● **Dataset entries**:
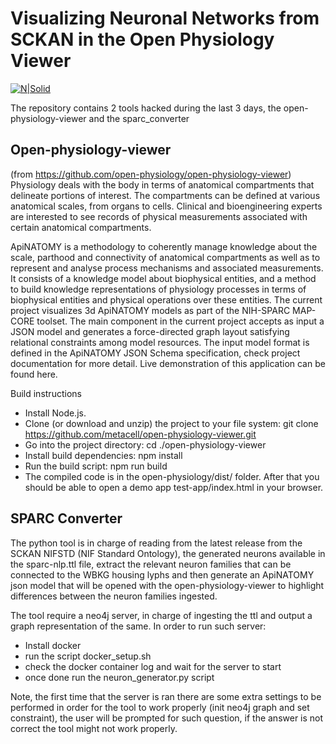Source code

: 
# Visualizing Neuronal Networks from SCKAN in the Open Physiology Viewer

[![N|Solid](https://images.ctfassets.net/6bya4tyw8399/7bCqTnBYXy99mdeNkhMs3Q/0085bf4015673305fa011abb19a11e34/codeathon.png)](https://images.ctfassets.net/6bya4tyw8399/7bCqTnBYXy99mdeNkhMs3Q/0085bf4015673305fa011abb19a11e34/codeathon.png)

The repository contains 2 tools hacked during the last 3 days, the open-physiology-viewer and the sparc_converter

## Open-physiology-viewer

(from https://github.com/open-physiology/open-physiology-viewer)
Physiology deals with the body in terms of anatomical compartments that delineate portions of interest. The compartments can be defined at various anatomical scales, from organs to cells. Clinical and bioengineering experts are interested to see records of physical measurements associated with certain anatomical compartments.

ApiNATOMY is a methodology to coherently manage knowledge about the scale, parthood and connectivity of anatomical compartments as well as to represent and analyse process mechanisms and associated measurements. It consists of a knowledge model about biophysical entities, and a method to build knowledge representations of physiology processes in terms of biophysical entities and physical operations over these entities.
The current project visualizes 3d ApiNATOMY models as part of the NIH-SPARC MAP-CORE toolset. The main component in the current project accepts as input a JSON model and generates a force-directed graph layout satisfying relational constraints among model resources. The input model format is defined in the ApiNATOMY JSON Schema specification, check project documentation for more detail. Live demonstration of this application can be found here.

Build instructions
- Install Node.js.
- Clone (or download and unzip) the project to your file system: git clone https://github.com/metacell/open-physiology-viewer.git
- Go into the project directory: cd ./open-physiology-viewer
- Install build dependencies: npm install
- Run the build script: npm run build
- The compiled code is in the open-physiology/dist/ folder. After that you should be able to open a demo app test-app/index.html in your browser.

## SPARC Converter

The python tool is in charge of reading from the latest release from the SCKAN NIFSTD (NIF Standard Ontology), the generated neurons available in the sparc-nlp.ttl file, extract the relevant neuron families that can be connected to the WBKG housing lyphs and then generate an ApiNATOMY json model that will be opened with the open-physiology-viewer to highlight differences between the neuron families ingested.

The tool require a neo4j server, in charge of ingesting the ttl and output a graph representation of the same. In order to run such server:
- Install docker 
- run the script docker_setup.sh
- check the docker container log and wait for the server to start
- once done run the neuron_generator.py script

Note, the first time that the server is ran there are some extra settings to be performed in order for the tool to work properly (init neo4j graph and set constraint), the user will be prompted for such question, if the answer is not correct the tool might not work properly.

● **Problem details**:
Every line above carrying the word "script" needs to be shown.

● **Response box**:
- Run the build script: npm run build
- run the script docker_setup.sh
- once done run the neuron_generator.py script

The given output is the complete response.